The Russian leader recalled that the absence of a peace treaty between Moscow and Tokyo is "an anachronism of the past."

Putin said he hopes joint business activity on Kuril Islands will foster peace treaty between Russia and Japan.

Putin has proposed free border movement of Sakhalin Region and Japan’s Hokkaido Island residents. Putin said the sides discussed the issue of allowing visa-free visits for the Japanese citizens, who used to be the citizens of the South Kuril Islands, to the tombs of their ancestors.
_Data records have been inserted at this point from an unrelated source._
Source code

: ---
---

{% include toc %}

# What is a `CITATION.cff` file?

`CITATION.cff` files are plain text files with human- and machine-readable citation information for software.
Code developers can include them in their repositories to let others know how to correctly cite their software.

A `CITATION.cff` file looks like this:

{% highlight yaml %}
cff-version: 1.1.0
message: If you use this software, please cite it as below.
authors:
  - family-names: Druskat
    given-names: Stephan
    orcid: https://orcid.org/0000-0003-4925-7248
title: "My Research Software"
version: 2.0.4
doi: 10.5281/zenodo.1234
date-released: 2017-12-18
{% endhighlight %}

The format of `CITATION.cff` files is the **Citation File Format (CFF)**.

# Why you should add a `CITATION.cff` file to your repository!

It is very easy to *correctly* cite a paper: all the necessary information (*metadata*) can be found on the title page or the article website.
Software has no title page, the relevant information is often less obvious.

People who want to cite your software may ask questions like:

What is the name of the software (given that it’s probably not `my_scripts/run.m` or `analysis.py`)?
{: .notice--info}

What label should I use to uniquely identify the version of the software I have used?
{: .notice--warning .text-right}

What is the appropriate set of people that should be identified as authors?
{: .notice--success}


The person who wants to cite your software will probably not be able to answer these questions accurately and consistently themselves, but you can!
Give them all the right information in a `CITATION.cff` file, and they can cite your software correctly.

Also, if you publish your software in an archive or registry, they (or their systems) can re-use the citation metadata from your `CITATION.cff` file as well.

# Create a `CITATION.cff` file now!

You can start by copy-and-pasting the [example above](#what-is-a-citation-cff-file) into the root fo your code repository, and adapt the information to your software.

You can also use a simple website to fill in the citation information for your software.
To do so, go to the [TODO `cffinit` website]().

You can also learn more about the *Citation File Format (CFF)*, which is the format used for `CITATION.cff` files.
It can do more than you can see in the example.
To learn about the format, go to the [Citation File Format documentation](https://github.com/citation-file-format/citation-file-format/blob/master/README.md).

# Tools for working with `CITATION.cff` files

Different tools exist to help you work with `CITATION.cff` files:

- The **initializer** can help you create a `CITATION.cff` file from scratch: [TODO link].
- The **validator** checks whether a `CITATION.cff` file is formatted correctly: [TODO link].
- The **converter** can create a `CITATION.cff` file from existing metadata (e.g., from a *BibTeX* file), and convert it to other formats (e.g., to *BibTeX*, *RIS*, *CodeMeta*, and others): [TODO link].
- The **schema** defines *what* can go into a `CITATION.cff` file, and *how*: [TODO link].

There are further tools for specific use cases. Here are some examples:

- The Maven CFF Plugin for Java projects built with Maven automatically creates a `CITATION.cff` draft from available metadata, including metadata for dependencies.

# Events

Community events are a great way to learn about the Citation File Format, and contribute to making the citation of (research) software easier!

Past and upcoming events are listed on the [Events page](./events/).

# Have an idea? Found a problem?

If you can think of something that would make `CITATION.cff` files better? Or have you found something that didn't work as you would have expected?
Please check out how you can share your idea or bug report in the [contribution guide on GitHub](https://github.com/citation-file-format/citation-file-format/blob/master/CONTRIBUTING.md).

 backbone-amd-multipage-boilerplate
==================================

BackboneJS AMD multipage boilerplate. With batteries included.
Abe, in turn, has underlined the need for a new approach for the future solution to the peace treaty issue. "I would like to do so that those who lived in the Islands earlier and those who live in the Islands now could develop ties and cooperation based on trust and do so that they could live together and work and think about the future of these Islands," Abe said.

"That’s why we spoke about how to make these Islands a zone of co-residence and joint prosperity. This is my sincere wish and I informed the president of Russia about this," he said.

"We have agreed that the former residents of the South Kuril Islands will be able to freely visit the places where they used to live. We also agreed on holding talks immediately in order to provide them access to the graves of their relatives," Abe added.